=== Section Start ===
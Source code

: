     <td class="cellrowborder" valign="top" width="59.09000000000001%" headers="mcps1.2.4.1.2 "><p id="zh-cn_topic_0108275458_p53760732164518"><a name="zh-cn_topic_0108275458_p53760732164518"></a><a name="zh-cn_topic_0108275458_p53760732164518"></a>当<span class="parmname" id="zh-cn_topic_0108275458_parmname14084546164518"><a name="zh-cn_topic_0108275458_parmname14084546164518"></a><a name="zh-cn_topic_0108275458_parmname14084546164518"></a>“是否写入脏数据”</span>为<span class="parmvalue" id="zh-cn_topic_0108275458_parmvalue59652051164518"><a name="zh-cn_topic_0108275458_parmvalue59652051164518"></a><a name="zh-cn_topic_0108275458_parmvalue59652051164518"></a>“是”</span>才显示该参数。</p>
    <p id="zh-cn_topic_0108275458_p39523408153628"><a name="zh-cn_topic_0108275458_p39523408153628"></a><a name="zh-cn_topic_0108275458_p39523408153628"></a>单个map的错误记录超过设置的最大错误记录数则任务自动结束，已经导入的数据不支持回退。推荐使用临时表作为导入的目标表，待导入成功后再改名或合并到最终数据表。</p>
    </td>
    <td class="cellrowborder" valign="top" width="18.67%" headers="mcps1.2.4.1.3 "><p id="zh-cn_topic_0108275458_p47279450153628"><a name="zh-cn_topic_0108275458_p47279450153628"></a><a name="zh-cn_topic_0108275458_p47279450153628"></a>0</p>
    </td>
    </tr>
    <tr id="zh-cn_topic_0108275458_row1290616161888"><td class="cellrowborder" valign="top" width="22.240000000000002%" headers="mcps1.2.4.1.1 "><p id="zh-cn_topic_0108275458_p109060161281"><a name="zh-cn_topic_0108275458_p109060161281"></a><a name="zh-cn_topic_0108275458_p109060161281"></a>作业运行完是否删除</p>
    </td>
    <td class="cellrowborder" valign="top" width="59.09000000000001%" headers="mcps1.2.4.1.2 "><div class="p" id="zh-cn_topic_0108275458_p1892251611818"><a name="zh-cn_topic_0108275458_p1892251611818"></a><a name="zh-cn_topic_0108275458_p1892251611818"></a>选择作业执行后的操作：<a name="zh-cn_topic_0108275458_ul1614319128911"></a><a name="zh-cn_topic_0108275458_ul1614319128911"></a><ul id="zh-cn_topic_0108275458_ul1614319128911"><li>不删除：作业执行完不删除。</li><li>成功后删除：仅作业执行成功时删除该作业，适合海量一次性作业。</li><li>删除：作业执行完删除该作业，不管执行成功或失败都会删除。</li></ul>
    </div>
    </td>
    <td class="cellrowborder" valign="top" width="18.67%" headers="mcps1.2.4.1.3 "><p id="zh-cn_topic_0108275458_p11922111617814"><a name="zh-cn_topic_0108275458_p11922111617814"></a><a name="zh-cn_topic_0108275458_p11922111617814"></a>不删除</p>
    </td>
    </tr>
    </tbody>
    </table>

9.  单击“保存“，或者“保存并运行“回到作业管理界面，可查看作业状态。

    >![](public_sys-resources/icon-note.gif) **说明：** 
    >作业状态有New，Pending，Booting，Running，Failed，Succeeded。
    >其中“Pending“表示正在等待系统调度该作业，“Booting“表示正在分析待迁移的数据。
=== Section End ===
=== Section Start ===
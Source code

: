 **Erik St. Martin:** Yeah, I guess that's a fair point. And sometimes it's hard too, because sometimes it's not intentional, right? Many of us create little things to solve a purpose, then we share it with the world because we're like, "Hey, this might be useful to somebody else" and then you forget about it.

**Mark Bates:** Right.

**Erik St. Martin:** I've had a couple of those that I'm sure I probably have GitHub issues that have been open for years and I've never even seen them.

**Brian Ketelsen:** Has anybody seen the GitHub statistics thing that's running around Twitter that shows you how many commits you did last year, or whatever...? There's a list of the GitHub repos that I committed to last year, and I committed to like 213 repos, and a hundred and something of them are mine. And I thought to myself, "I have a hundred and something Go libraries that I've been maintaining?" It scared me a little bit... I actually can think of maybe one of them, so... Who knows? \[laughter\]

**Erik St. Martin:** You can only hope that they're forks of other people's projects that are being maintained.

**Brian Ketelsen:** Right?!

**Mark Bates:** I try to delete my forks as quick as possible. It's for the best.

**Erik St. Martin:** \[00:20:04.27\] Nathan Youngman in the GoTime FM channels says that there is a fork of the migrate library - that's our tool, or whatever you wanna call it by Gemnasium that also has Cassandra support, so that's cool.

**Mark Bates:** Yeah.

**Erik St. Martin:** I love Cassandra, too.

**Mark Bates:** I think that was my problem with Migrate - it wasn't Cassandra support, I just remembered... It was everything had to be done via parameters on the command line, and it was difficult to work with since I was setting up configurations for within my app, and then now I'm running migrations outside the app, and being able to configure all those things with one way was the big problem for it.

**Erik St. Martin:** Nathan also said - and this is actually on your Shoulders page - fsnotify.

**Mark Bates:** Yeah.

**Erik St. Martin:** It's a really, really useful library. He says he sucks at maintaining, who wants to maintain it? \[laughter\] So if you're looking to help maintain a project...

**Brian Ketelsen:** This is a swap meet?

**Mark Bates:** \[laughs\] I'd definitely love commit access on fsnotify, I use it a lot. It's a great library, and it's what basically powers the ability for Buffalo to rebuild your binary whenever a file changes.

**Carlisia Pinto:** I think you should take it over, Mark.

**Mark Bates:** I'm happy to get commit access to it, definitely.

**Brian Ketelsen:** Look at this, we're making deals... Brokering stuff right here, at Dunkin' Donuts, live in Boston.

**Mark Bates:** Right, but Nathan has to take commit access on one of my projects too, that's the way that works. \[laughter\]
=== Section End ===
What to do:
State how many lines of the records above hold the word "that", adding nothing beyond the number.

Answer to the problem:
7